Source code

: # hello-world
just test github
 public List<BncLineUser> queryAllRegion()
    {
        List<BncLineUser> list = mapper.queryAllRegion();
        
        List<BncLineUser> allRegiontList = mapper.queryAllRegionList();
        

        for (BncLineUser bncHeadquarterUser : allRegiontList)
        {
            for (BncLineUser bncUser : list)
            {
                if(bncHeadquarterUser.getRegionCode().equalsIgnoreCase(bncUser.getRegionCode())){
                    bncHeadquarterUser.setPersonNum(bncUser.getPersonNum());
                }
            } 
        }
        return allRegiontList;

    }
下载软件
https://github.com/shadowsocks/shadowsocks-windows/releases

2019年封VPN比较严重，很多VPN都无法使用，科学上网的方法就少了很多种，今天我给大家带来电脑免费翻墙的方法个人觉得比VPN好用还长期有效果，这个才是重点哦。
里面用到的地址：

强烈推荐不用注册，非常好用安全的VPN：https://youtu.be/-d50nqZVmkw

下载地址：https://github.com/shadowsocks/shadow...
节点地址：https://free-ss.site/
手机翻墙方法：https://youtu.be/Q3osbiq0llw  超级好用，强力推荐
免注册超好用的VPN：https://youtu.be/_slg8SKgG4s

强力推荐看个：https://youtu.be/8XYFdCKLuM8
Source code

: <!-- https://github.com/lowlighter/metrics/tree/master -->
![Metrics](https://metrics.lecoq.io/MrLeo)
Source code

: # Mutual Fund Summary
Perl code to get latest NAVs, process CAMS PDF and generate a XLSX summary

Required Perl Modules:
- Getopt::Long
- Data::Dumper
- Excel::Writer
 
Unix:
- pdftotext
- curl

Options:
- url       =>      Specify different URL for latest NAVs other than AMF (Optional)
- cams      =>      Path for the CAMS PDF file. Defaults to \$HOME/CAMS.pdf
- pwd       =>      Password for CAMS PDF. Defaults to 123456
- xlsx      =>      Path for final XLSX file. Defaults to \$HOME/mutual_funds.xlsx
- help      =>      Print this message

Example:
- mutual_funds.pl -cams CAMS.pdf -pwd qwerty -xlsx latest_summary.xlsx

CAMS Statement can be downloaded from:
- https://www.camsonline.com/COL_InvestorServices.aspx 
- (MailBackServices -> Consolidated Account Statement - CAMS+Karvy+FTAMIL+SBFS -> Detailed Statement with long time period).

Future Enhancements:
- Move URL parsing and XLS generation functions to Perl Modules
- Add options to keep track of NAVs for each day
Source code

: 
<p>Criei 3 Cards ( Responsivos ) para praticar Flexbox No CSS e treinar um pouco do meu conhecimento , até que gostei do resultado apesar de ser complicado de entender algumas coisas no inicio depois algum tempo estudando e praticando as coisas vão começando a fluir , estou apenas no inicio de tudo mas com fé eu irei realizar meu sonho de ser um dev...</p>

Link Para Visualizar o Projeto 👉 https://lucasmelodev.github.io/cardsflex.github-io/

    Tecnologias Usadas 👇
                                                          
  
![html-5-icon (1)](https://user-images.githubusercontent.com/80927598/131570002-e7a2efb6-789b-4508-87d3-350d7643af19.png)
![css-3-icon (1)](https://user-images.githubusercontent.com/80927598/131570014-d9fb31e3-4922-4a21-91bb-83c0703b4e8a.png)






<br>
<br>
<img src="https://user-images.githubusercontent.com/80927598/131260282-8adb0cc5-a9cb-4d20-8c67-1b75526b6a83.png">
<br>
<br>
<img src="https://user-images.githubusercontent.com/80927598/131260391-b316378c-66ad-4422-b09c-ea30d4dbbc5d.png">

◆ **Problem statement**: Among the entries, copy every line containing the word "youtu".

◆ **Answer to this task**:
强烈推荐不用注册，非常好用安全的VPN：https://youtu.be/-d50nqZVmkw
手机翻墙方法：https://youtu.be/Q3osbiq0llw  超级好用，强力推荐
免注册超好用的VPN：https://youtu.be/_slg8SKgG4s
强力推荐看个：https://youtu.be/8XYFdCKLuM8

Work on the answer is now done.